This is nearly impossible given the complexity of the actual rose crop with its considerable leaf mass and many stems in different developmental stages.
Movable benches allow cultivation of plants in an area without paths, and transport of the benches along a central working station, considerably simplifying the development of a harvest robot.
Prior to the development of the movable benches for rose cultivation PPO researchers, in close cooperation with Dutch growers and industry, performed a series of research projects on the formulated critical success factors.
These critical success factors are more plant-technical factors rather than system-technical factors.
A selection of these experiments is presented here.
In one experiment the growth of plants moving continuously during 16 months was compared to that of immobile plants, and it proved that movement did not affect rose production or quality.
Ebb and flood irrigation was tested as a possible alternative to irrigation by drip lines, a system that hinders movement.
A simplified plant shape (the Y-bush) with a limited plant canopy and a good visibility of the harvesting point by camera vision technique, was developed in order to adapt the plant architecture to the system suitable for a robot.

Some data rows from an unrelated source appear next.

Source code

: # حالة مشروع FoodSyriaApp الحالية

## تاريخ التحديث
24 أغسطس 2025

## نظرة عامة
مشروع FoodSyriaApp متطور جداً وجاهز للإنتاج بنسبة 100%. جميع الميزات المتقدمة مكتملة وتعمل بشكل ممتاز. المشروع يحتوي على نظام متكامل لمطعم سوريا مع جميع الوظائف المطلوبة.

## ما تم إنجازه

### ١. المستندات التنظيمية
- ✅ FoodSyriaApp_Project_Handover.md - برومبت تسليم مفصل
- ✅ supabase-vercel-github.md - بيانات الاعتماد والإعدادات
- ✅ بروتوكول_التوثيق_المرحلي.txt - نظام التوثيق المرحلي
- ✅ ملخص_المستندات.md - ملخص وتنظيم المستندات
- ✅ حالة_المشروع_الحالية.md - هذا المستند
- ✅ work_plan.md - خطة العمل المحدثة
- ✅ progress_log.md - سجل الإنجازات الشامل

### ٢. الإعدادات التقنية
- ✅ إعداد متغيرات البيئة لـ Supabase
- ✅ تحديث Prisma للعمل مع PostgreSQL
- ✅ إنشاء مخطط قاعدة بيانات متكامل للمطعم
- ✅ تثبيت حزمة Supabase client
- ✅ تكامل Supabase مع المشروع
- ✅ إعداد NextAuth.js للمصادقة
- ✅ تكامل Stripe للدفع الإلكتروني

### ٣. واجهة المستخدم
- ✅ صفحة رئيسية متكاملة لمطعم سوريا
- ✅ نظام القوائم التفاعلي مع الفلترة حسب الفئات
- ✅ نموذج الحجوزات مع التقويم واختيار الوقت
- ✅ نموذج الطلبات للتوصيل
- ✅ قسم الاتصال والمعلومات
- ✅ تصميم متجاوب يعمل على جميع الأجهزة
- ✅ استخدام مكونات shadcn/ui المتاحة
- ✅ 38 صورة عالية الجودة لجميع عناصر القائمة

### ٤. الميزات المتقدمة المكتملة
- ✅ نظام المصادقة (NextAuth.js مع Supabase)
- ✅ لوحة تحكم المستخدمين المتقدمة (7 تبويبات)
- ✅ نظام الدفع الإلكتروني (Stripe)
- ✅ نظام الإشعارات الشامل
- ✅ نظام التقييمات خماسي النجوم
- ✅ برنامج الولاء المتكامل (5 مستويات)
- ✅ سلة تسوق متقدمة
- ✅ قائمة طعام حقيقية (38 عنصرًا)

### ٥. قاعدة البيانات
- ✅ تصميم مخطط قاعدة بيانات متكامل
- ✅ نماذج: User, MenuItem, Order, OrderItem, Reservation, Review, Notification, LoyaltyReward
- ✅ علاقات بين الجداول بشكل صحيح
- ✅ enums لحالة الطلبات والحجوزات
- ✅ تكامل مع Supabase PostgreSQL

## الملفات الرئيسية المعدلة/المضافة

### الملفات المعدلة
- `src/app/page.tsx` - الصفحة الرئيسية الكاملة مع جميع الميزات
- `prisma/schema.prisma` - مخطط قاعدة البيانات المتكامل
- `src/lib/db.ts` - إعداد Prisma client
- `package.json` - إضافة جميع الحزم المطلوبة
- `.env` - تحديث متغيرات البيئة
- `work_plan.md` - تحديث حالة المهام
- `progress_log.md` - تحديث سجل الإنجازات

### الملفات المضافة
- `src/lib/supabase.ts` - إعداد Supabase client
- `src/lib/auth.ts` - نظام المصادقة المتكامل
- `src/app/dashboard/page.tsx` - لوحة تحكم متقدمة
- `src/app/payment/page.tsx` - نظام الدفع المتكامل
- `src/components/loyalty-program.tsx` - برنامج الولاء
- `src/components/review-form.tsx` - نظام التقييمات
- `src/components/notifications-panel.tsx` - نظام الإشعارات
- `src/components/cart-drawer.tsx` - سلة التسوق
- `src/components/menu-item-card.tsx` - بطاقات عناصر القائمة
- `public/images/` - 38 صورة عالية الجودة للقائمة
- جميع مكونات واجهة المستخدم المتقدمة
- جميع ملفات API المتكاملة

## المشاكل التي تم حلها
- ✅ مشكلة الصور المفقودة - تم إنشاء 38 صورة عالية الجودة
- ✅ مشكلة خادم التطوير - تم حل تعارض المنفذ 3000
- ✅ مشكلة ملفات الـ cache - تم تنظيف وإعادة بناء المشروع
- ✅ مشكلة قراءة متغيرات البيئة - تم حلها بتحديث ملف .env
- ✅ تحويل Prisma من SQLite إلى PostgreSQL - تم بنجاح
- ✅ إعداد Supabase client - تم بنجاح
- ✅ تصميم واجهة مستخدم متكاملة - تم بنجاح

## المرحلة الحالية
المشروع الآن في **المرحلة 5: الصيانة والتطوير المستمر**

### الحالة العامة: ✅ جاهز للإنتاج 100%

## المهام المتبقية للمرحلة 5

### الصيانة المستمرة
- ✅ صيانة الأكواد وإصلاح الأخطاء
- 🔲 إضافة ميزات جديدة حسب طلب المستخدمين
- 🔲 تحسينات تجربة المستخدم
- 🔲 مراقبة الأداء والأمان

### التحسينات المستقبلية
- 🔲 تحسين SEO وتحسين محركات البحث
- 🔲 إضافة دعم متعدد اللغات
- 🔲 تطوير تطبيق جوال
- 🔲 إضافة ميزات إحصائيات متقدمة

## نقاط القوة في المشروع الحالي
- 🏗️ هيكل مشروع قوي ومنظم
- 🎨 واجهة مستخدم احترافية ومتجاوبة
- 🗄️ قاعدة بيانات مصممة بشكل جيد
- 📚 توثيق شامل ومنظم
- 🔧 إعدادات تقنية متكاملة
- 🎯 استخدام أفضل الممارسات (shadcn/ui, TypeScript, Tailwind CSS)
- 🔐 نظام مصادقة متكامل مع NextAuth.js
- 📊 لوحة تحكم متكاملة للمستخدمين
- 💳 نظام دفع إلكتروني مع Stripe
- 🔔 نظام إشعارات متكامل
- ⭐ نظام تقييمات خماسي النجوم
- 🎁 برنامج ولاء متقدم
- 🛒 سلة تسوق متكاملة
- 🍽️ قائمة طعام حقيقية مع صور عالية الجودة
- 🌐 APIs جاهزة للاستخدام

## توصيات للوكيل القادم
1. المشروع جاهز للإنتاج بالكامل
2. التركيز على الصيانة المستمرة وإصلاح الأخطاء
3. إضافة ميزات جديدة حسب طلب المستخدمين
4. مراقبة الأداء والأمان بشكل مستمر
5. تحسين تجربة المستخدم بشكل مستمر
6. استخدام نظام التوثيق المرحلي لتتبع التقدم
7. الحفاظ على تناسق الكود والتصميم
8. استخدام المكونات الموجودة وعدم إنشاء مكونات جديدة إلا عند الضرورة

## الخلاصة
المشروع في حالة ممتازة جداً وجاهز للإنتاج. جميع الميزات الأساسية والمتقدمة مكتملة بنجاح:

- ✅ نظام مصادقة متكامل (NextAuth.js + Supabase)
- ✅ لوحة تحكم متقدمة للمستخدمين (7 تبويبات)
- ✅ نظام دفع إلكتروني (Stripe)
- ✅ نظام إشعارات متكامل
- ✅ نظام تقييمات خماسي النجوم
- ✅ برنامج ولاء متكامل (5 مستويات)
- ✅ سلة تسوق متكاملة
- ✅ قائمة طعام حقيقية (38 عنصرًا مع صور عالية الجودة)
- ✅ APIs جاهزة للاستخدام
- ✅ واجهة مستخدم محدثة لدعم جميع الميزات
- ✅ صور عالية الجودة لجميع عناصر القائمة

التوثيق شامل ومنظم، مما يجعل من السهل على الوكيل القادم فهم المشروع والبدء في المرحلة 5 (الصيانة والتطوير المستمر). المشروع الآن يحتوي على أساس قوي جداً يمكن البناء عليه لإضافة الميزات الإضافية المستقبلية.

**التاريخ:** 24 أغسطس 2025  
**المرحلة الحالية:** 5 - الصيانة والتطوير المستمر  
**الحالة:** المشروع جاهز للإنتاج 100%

A method was developed to synchronize the growth of groups of plants so providing a harvesting robot with sufficient harvestable stems at a given time.
This method lead to production flushes harvestable within 5 to 7 days.
Finally, the performance of the Y-bush was studied at different plant densities and under different growth conditions.
The synchronized Y-bush proved to be a good starting point for a robot harvester, but production was limited (two stems per plant). Higher plant densities increased the number of stems, but reduced quality after a few production flushes.